Но, как говорят в юго-восточной Удмуртии, в этой жизни возможно всё. Стало быть, обвинение я предъявлю цыганам сегодня! Да, непременно сегодняшним числом предъявлю! И Кировского прокурора завтра я встречу у двери в его кабинет. Прям утром и встречу. Как только он на службу в своё присутственное место явится, так я уже буду у его порога дожидаться! С четырьмя комплектами постановлений в руках. На полноценный арест всех трусельных бизнесменов. Так что, ребята-кировчане, хер вы у меня на цыганские темы пошуткуете! Шутить я и сам умею… Н-да…
На предъявление обвинений, как я ни старался оптимизировать этот процесс, у меня всё равно ушло более двух часов. Да, если бы я «крестил» своих цыган всех сразу и единым гуртом, то потратил бы не более сорока минут. Но оптимизировать процесс не получилось. Пришлось Романенко и Радченко выдёргивать по одному. У Нику были ко мне слезливые вопросы по форс-мажору относительно несостоявшегося визита Розы. Которую третьего дня я опрометчиво обещнулся доставить ему сегодня на свиданку. Пришлось успокаивать парня и заверять его, что все наши прежние договорённости остаются в силе.

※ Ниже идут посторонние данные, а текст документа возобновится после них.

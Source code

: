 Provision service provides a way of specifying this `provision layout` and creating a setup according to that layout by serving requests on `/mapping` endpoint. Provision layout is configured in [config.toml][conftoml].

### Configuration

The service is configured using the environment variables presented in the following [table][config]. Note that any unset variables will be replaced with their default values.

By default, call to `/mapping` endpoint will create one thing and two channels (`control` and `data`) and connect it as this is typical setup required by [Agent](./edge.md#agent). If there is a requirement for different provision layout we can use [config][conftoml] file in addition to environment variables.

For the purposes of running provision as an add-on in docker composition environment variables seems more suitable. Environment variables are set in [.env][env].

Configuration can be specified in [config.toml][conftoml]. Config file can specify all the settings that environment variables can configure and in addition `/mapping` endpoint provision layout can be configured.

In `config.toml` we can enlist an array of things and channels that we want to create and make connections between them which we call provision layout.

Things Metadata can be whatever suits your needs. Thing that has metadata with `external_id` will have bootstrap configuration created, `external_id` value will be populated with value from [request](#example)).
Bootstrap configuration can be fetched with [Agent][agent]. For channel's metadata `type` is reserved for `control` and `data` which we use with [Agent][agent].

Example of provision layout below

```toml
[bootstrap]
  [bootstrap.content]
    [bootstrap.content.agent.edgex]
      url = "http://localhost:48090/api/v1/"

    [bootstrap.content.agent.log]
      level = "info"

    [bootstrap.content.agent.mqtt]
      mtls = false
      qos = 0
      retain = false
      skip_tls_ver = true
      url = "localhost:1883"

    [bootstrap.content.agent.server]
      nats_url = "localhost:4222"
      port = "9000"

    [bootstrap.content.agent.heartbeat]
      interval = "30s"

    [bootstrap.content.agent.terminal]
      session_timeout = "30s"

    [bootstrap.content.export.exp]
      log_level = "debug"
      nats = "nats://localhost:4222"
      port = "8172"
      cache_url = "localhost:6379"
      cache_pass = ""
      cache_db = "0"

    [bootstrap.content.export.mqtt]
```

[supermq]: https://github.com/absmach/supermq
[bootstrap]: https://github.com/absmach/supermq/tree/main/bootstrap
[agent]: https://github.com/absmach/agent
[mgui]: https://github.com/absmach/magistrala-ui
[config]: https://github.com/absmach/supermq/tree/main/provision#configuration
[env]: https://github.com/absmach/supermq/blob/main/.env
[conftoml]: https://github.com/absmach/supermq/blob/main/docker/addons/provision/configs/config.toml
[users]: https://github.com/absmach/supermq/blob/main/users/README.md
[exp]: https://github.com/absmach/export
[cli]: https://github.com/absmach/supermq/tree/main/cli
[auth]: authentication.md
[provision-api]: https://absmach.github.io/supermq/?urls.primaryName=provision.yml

— Завтра, как договаривались, обязательно привезу её сюда на полчаса! — твёрдо пообещал я Нике тридцатиминутное рандеву с его искромётной супругой, — Ты, главное, будь на месте и никуда не уходи! — строго предупредил я романтичного таборянина, — Пока еще не знаю, в котором часу, но точно обещаю, что завтра она здесь будет!
Из-за сердечных переживаний тонкого армейского юмора цыган в моих словах не уловил. Предвкушая своё завтрашнее свидание с красавицей Розой, он так интенсивно затряс своей кудлатой головой, что я всерьёз забеспокоился, что вместе с перхотью из неё разлетятся остатки его мозгов. Я даже испугался, что вот-вот услышу хруст его шейных позвонков и плохо умытая голова цыгана укатится по полу под казематную лавку.
Постановление, в котором я определил его новый статус, как обвиняемого, он подмахнул не читая и не глядя в него. Настаивать на его обязательном ознакомлении с судьбоносным документом я не стал. Во-первых, ради экономии времени. А, во-вторых, вынося данное постановление, я всё сделал по-честному. Без каких-либо подвохов и в строгом соответствии с ныне действующим УПК РСФСР.